Der Rest des Filmes spielt sich in einer einzigen Nacht ab, die vor allem für den flüchtigen Protagonisten endlos zu sein scheint. Alle haben es auf den verlorenen Soldaten abgesehen, die eigene Truppe, die wissen möchte, ob er überlebt hat und ihn wieder hinter sichere Tore bringen möchte und die Untergrundorganisation, die jeden einzelnen britischen Soldaten tot sehen möchte. Auf seiner Flucht rennt Hook durch Gassen, springt über Mauern und versucht seinen Gegnern zu entkommen – ungefähr so, wie er es in seiner Militärausbildung auch gelernt hat. Der Kinobesucher hat in etwa den gleich hohen Puls und ist vor allem froh, dass die Verfolger unglaublich schlecht mit ihrer Waffe zielen können. Hook gelingt es sich zu verstecken und Kleider von einer Wäscheleine zu entreissen, mit denen er sich nicht direkt als Soldaten outet. Er trifft auf einen kleinen rothaarigen Jungen, der ihm verspricht, ihn zurück zu seiner Truppe zu führen, jedoch bei einem misslungenen Bombenattentat schwer verletzt wird.
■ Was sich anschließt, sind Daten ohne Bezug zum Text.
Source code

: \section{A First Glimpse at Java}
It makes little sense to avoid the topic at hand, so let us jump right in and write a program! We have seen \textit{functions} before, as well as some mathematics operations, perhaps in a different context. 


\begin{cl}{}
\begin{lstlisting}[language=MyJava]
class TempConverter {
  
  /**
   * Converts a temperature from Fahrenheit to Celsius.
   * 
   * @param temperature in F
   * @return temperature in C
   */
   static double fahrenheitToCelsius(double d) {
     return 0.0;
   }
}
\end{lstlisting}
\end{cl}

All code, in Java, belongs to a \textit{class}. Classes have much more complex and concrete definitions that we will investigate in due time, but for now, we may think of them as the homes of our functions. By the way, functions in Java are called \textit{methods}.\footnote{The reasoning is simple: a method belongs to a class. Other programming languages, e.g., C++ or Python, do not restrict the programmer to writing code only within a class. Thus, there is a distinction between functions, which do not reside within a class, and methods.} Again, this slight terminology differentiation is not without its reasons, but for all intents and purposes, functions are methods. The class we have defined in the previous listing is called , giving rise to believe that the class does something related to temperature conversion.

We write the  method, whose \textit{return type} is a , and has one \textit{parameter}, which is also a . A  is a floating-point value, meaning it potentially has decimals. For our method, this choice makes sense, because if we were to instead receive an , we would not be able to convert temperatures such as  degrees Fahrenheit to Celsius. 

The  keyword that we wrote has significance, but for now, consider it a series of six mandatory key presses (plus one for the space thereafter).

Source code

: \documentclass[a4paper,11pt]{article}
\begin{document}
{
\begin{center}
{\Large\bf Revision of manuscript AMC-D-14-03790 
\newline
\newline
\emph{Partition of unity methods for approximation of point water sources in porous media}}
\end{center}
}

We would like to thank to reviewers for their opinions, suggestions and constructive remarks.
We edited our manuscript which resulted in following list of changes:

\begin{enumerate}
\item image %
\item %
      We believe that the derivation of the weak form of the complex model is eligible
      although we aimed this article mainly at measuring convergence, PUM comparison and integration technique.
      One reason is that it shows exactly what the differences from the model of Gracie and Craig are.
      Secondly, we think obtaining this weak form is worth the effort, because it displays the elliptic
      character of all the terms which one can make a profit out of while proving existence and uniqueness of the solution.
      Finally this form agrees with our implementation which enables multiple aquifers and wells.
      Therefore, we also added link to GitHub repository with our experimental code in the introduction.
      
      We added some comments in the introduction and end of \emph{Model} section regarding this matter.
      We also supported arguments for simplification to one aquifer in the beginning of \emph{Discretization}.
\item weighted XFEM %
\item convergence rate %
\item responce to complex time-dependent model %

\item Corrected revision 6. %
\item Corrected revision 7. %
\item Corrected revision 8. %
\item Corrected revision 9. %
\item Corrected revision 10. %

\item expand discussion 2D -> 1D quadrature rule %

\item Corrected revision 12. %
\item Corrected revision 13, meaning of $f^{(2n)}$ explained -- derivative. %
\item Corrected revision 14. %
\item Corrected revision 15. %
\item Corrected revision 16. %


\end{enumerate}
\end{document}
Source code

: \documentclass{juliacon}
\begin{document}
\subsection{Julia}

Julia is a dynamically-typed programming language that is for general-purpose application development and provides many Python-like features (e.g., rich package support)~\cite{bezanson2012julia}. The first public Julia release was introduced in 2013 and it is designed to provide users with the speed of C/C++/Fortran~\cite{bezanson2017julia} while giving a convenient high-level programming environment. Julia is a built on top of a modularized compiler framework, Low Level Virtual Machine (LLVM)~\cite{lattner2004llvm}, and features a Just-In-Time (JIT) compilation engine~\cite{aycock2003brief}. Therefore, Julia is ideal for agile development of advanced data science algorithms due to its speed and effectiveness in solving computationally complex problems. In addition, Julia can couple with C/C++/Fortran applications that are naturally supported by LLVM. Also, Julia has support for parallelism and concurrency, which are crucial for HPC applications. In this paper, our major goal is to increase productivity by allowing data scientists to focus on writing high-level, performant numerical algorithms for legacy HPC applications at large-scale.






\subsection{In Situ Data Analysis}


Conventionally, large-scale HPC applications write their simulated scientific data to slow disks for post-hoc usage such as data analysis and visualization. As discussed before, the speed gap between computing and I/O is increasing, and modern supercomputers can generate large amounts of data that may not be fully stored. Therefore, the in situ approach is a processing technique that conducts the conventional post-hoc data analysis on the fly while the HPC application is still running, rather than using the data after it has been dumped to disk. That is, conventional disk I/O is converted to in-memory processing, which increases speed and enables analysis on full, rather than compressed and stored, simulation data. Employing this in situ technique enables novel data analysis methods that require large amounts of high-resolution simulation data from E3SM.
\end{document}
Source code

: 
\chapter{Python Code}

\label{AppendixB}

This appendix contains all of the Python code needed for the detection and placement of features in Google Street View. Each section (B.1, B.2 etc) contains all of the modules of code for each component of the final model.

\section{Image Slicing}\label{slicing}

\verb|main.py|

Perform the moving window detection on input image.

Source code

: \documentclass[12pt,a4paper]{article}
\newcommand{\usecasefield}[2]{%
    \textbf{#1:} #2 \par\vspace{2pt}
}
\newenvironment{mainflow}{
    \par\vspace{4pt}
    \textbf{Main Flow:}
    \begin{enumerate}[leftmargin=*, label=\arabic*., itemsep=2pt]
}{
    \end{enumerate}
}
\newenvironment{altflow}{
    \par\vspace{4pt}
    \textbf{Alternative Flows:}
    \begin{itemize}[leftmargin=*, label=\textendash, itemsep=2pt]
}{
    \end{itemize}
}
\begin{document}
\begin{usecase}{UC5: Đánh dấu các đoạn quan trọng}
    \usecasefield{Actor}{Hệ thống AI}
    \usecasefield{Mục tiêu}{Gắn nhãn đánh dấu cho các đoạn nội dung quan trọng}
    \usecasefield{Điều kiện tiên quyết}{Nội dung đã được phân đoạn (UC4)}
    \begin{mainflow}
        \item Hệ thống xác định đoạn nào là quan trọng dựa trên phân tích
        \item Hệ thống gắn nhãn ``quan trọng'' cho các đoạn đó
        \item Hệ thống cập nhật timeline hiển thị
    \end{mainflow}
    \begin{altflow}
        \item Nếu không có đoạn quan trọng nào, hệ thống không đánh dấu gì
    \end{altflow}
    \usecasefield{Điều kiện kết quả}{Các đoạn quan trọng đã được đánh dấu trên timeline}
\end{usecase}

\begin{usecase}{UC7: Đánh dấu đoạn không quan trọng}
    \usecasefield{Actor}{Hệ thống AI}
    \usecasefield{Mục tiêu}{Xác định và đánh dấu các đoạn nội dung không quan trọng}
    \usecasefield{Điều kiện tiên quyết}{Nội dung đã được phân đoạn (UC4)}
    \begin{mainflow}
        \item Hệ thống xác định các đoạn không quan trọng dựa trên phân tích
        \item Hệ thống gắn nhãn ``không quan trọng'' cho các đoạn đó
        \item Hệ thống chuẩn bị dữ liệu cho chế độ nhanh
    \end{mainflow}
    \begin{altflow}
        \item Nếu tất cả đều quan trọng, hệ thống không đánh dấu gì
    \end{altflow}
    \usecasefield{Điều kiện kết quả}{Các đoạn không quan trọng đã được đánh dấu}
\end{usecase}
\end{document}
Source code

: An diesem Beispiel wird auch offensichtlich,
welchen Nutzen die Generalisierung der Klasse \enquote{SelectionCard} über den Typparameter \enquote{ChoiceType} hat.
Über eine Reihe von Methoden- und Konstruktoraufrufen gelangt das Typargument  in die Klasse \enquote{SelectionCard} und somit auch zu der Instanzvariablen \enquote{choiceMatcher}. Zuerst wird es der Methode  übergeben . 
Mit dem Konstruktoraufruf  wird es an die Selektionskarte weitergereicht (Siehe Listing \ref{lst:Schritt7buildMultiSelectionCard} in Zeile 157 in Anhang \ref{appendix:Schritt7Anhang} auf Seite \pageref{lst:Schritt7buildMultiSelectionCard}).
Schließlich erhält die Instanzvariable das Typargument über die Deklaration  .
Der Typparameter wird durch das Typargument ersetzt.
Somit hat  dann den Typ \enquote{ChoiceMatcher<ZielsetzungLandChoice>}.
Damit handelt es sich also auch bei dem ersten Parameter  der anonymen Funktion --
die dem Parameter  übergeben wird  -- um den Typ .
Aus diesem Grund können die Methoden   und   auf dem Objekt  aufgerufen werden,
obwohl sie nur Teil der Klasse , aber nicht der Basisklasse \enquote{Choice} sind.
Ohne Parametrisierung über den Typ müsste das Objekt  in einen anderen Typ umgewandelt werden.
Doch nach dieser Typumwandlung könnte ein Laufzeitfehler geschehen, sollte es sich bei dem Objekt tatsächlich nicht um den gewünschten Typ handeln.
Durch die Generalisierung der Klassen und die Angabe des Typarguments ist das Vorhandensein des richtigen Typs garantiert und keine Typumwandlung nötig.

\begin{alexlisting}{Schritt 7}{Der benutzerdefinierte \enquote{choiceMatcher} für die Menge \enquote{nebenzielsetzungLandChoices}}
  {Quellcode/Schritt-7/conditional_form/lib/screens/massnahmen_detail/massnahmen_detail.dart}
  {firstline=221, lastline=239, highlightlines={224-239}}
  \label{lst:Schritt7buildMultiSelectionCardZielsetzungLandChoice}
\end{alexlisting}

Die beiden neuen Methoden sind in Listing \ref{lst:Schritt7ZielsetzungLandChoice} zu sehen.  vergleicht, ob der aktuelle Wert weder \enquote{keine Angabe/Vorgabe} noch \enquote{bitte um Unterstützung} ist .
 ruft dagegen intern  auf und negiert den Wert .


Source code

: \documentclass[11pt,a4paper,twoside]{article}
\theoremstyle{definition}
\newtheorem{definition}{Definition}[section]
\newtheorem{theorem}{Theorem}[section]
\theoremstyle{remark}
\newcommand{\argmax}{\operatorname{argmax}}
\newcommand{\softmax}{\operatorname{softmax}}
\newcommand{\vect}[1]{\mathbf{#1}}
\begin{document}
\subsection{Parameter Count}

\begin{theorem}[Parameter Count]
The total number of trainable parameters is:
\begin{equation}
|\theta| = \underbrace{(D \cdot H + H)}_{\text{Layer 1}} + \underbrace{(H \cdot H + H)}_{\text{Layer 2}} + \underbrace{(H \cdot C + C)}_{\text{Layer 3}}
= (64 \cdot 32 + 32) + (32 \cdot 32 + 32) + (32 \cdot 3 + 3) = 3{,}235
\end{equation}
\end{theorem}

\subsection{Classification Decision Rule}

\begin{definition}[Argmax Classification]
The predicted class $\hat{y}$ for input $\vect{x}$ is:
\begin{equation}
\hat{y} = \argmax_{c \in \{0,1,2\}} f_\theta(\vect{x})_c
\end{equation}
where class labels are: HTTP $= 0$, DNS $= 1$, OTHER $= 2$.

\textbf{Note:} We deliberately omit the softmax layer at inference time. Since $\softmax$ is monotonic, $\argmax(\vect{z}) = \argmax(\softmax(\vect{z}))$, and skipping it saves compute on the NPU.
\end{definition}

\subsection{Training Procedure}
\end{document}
Ob er stirbt, wird der Fantasie des Zuschauers überlassen, denn Hook befindet sich bereits wieder auf der Flucht.

Die Aufdeckung

Hook gelangt am Ende tatsächlich in die Hände der Gegner und, wie so oft bei Filmen die nicht von der Traumfabrik Hollywood gedreht werden, ist man sich nicht sicher, ob der Held überleben wird. Deshalb heisst es noch einmal ordentlich mitleiden und allenfalls die Hände vor das Gesicht halten. Was bereits während des Filmes suspekt ist, wird am Ende klar: die britische Armee hat unter den eigenen Männern ihre Feinde und so wird Hook im letzten Moment gerettet, bevor er von seinen eigenen Leuten ermordet wird. Leicht lädiert steht er am nächsten Morgen vor einem hohen Tier der britischen Armee, wobei ihm eingeredet wird, dass es nicht seine eigenen Leute waren. Man sieht dem jungen Protagonisten an, dass er gerne wiedersprechen würde, aber sein Rang im Militär reicht für solche Diskussionen nicht aus. Er salutiert, hinkt davon und holt sich seinen kleinen Bruder aus dem Heim. Gemeinsam fahren sie in einem Bus davon. Gary Hook wird sich wohl so schnell nicht wieder bei der Armee blicken lassen und der Kinobesucher braucht einen Moment, um sich von der Militärbasis wieder im Kinosaal zu Recht zu finden.